Just to clear things up a bit - I DO know that I have to trust in my own hard work. The thing is, I KNOW I haven't been 100% - I suppose I use the scale, and the lack of progress that shows as a punishment. Sick and twisted I know. There was something else I realized while talking to my VGF Cory...
Feel free to skip this deep emotional insite if you wish! lol
You see, for years, basically 175 has been my goal... The ultimate measure of success.. Why? Well 175 represents every diet I ever failed. It represents 12+ years waisted in a distructive relationship. It represents a childhood lost to having babies and keeping house.

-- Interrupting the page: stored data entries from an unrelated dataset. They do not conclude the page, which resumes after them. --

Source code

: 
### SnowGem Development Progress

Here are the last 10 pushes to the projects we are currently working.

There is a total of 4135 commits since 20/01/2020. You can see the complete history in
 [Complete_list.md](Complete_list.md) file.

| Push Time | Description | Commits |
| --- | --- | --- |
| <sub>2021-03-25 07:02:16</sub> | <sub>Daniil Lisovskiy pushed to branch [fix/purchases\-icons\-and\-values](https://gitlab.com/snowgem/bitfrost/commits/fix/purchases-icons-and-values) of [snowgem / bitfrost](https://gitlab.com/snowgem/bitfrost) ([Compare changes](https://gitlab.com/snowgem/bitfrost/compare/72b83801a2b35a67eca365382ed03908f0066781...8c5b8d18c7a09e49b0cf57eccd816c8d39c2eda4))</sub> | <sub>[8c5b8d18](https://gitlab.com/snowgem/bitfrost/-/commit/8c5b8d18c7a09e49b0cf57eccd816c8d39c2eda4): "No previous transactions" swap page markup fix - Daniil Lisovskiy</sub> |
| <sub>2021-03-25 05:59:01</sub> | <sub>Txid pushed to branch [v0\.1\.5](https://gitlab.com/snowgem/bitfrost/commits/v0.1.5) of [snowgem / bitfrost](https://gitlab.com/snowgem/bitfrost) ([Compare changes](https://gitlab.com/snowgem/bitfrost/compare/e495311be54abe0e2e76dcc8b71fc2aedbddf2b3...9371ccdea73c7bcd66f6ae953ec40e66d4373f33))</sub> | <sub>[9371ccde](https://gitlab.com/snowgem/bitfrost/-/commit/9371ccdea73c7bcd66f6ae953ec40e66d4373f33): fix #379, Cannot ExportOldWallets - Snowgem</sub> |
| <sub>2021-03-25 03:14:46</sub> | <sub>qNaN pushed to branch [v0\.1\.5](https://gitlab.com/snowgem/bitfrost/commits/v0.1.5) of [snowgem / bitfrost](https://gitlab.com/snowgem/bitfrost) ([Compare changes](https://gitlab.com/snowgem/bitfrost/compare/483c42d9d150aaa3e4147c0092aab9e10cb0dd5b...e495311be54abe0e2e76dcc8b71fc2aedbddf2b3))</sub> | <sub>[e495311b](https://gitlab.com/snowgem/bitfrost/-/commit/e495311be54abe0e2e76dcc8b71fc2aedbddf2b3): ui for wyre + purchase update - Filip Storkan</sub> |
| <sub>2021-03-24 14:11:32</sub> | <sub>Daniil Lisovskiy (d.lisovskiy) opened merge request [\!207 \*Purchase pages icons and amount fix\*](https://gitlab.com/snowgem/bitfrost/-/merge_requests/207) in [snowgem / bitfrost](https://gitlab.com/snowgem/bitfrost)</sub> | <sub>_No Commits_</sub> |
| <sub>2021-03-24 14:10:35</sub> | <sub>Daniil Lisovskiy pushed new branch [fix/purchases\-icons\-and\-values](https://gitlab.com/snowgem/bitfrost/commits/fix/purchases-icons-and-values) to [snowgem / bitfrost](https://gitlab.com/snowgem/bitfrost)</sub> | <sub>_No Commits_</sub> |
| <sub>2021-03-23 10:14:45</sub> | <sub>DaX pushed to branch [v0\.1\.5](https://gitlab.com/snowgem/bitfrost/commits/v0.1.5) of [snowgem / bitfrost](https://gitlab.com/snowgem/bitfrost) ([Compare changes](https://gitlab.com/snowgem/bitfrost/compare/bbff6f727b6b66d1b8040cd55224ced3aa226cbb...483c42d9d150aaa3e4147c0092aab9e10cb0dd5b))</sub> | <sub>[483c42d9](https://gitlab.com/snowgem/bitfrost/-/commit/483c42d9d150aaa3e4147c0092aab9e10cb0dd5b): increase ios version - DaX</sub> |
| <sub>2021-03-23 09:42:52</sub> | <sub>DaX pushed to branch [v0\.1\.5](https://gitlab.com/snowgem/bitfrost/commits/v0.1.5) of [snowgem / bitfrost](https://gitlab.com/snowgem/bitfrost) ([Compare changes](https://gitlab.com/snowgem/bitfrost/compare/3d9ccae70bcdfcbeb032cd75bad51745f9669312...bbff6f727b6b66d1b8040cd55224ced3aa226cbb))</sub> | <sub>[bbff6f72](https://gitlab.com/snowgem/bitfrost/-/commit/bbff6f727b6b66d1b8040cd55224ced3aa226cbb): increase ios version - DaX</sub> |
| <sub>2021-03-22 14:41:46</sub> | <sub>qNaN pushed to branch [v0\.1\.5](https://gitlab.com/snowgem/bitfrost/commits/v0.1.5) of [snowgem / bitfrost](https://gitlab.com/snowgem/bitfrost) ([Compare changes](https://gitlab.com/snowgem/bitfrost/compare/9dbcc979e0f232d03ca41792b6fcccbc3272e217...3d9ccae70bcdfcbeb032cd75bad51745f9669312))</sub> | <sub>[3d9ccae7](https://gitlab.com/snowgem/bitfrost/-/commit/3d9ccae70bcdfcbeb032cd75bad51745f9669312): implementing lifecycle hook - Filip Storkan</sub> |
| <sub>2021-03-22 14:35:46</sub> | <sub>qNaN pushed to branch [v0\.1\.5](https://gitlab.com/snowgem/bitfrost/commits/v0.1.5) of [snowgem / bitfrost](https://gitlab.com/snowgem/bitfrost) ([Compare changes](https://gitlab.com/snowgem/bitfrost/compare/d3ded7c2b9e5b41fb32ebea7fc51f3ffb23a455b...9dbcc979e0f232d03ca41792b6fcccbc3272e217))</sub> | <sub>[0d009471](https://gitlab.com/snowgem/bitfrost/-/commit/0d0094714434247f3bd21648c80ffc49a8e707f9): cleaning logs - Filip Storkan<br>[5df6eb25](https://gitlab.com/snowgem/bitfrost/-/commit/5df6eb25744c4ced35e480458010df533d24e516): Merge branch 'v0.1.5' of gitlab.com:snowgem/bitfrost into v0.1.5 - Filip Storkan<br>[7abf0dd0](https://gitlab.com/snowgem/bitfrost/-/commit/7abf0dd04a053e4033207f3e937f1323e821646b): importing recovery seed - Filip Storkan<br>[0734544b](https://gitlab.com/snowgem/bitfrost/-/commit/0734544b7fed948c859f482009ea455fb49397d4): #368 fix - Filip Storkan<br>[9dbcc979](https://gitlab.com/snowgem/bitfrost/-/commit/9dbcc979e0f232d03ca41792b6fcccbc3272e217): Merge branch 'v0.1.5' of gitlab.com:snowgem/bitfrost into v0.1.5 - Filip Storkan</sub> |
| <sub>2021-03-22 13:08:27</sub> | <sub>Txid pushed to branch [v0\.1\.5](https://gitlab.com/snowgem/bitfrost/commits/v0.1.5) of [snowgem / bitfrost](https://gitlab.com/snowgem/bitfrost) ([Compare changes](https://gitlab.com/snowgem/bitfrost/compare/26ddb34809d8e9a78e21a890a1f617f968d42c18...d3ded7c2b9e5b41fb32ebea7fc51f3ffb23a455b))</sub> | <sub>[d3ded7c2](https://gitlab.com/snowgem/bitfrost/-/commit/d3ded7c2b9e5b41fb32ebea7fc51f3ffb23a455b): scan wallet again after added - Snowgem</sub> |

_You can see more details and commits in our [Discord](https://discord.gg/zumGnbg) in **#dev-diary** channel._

It shouldsn't but it does. and I don't know how to change that. No, being 175 won't make me 18 again. It won't give me back the self esteem that was eroded every time I 'got close' but didn't make it. It won't heal the scars from 12 years of abuse... logically I know this, but somehow in my heart I feel as if 175 is some sort of symble... a sign that I HAVE made it, that I have healed, matured and that I HAVE overcome.
I hate facing a problem that I don't have the answer to. This is one of them, but just because I don't have the answer doesn't mean that I can't keep moving, keep planning and keep doing good things for myself... And I'm going to step away from the scale... Overcoming - maturing and healing is so much more then a number on the scale. I know this - and I'm going to focus on that until my heart believes what my head knows....
Emotional Rant over!
So - I've been eating clean - Yesterday I needed to recover, mentally and emotionally so I have myself a day off - but today I WILL train. I'm going to keep FIRM in my mind how good it feels to workout, how strong and powerful it feels... Not to mention the great things it does for my body. My body responds well to excercise, so I need to take advantage of it.
One other thing I realized over the weekend is how much I REALLY miss running... That meditation time.. That time to focus on goals and think postive thoughts, always happened while I was running. I can't do that while trying to follow Billy Blanks on TV and I really can't do it while lifting wieights... When I'm running my body does what needs to be done and my mind is free. I need that.
Ok - that's probably enough blathering for me!